That’s another thing cancer is. I wish I had a more positive title, but the truth is I simply don’t. It’s utterly and completely unfair. While I know life is not fair, cancer seems especially unfair. No one should get cancer, especially not children.
Earlier this week my brave girl asked if she could go to the mall with some friends to eat mashed potatoes. She loves mashed potatoes. Aside from the ones her Avi, my mom, makes her the ones at Urban Plates are her favorite. She’s been looking forward to mashed potatoes for a while now. I helped her get ready and we talked through what she would do in different situations. We discussed worse case scenarios and the more likely ones. I braided her long beautiful hair and assured her all would go well.

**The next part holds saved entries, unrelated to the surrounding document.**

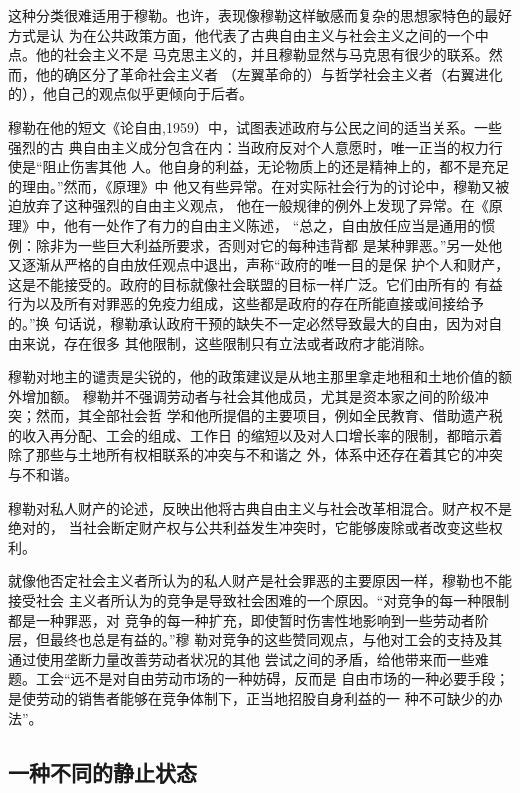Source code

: 这种分类很难适用于穆勒。也许，表现像穆勒这样敏感而复杂的思想家特色的最好方式是认
为在公共政策方面，他代表了古典自由主义与社会主义之间的一个中点。他的社会主义不是
马克思主义的，并且穆勒显然与马克思有很少的联系。然而，他的确区分了革命社会主义者
（左翼革命的）与哲学社会主义者（右翼进化的），他自己的观点似乎更倾向于后者。

穆勒在他的短文《论自由,1959）中，试图表述政府与公民之间的适当关系。一些强烈的古
典自由主义成分包含在内：当政府反对个人意愿时，唯一正当的权力行使是“阻止伤害其他
人。他自身的利益，无论物质上的还是精神上的，都不是充足的理由。”然而，《原理》中
他又有些异常。在对实际社会行为的讨论中，穆勒又被迫放弃了这种强烈的自由主义观点，
他在一般规律的例外上发现了异常。在《原理》中，他有一处作了有力的自由主义陈述，
“总之，自由放任应当是通用的惯例：除非为一些巨大利益所要求，否则对它的每种违背都
是某种罪恶。”另一处他又逐渐从严格的自由放任观点中退出，声称“政府的唯一目的是保
护个人和财产，这是不能接受的。政府的目标就像社会联盟的目标一样广泛。它们由所有的
有益行为以及所有对罪恶的免疫力组成，这些都是政府的存在所能直接或间接给予的。”换
句话说，穆勒承认政府干预的缺失不一定必然导致最大的自由，因为对自由来说，存在很多
其他限制，这些限制只有立法或者政府才能消除。

穆勒对地主的谴责是尖锐的，他的政策建议是从地主那里拿走地租和土地价值的额外增加额。
穆勒并不强调劳动者与社会其他成员，尤其是资本家之间的阶级冲突；然而，其全部社会哲
学和他所提倡的主要项目，例如全民教育、借助遗产税的收入再分配、工会的组成、工作日
的缩短以及对人口增长率的限制，都暗示着除了那些与土地所有权相联系的冲突与不和谐之
外，体系中还存在着其它的冲突与不和谐。

穆勒对私人财产的论述，反映出他将古典自由主义与社会改革相混合。财产权不是绝对的，
当社会断定财产权与公共利益发生冲突时，它能够废除或者改变这些权利。

就像他否定社会主义者所认为的私人财产是社会罪恶的主要原因一样，穆勒也不能接受社会
主义者所认为的竞争是导致社会困难的一个原因。“对竞争的每一种限制都是一种罪恶，对
竞争的每一种扩充，即使暂时伤害性地影响到一些劳动者阶层，但最终也总是有益的。”穆
勒对竞争的这些赞同观点，与他对工会的支持及其通过使用垄断力量改善劳动者状况的其他
尝试之间的矛盾，给他带来而一些难题。工会“远不是对自由劳动市场的一种妨碍，反而是
自由市场的一种必要手段；是使劳动的销售者能够在竞争体制下，正当地招股自身利益的一
种不可缺少的办法”。

\subsection{一种不同的静止状态}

Ava choose a very sweet group of girls who have known her since kindergarten. (She hasn’t told many friends from her new school yet. We’re working on it.) We also made sure to invite girls we know were in town. Part of her was nervous if they said no it may be because they didn’t want to hangout with a cancer kid. So I helped her pick friends who I knew would help her feel at ease and who would do there best to be available. We definitely picked the MVPs of teenage hood.
Unfortunately, such a big place with so many people was way to soon for Ava. She was able to enjoy a few minutes with her squad before needing go outside. After spending a little more time with them she asked to come home. I’m so thankful her friends understood and encouraged her to do what made her feel most comfortable. But it’s still unfair.
It’s unfair that my once confident, vibrant, and active girl can no longer enjoy have lunch with friends. It’s unfair she no longer has summer plans. It’s unfair she will miss out on back to school shopping trips with friends. It’s unfair she feels she can’t share her journey with all her friends.
I’ve long been a champion of fairness, just ask my parents or sister. Like most people I hate bullies. Currently cancer has become my daughter’s bully. A bully that has her napping on the couch instead of out with friends. As a teacher I know the best way to deal with a bully, is face them head on. So instead of complaining about how unfair this all is we’re going to take it head on. We’re going to take it head on for Ava, for all the kids on 11 South, and for all the kids who are yet to be diagnosed.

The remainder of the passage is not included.